(EXTRACTED INFORMATION)

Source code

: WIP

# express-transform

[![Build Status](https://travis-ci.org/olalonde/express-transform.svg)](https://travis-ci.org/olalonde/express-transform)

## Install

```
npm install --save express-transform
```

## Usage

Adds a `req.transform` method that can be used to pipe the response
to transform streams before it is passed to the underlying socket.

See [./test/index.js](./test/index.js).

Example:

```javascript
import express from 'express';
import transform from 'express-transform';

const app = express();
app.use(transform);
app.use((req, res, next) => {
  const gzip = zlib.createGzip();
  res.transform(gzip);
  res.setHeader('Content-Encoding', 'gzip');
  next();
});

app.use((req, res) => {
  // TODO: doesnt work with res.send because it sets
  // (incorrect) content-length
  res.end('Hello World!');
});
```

(End EXTRACTED INFORMATION)
(EXTRACTED INFORMATION)

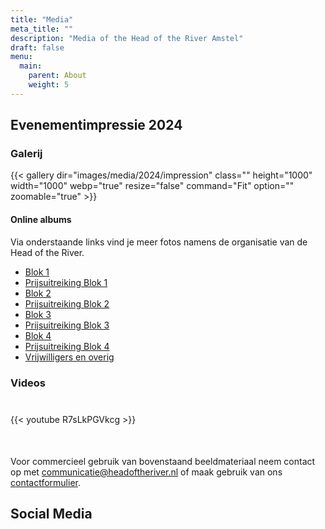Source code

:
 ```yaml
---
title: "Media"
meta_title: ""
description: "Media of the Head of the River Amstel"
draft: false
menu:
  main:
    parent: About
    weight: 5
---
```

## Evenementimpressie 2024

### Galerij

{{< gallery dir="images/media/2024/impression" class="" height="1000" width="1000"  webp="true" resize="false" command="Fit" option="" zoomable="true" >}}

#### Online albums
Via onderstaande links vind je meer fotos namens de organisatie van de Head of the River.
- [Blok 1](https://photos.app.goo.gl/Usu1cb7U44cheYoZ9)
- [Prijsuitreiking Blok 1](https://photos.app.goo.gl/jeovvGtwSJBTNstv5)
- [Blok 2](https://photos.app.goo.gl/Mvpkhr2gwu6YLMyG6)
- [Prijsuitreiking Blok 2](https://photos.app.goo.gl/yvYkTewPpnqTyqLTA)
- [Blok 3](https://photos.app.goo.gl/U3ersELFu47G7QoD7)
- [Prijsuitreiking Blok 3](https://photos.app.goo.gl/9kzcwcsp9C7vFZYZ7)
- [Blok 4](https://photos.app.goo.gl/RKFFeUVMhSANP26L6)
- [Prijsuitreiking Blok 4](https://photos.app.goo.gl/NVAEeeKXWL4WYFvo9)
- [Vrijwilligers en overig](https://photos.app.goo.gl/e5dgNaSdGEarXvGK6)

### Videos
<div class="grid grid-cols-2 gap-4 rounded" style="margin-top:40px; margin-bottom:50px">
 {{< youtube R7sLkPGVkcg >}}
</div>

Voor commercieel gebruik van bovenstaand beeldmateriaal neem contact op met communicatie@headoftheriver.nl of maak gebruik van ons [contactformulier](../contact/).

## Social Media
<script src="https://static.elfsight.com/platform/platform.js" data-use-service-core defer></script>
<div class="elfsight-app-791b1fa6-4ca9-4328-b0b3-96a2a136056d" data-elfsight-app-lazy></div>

(End EXTRACTED INFORMATION)

**DIRECTIONS**
All lines of the data above that include the word "from" must be shown.

**OUTPUT OF THE TASK**
import express from 'express';
import transform from 'express-transform';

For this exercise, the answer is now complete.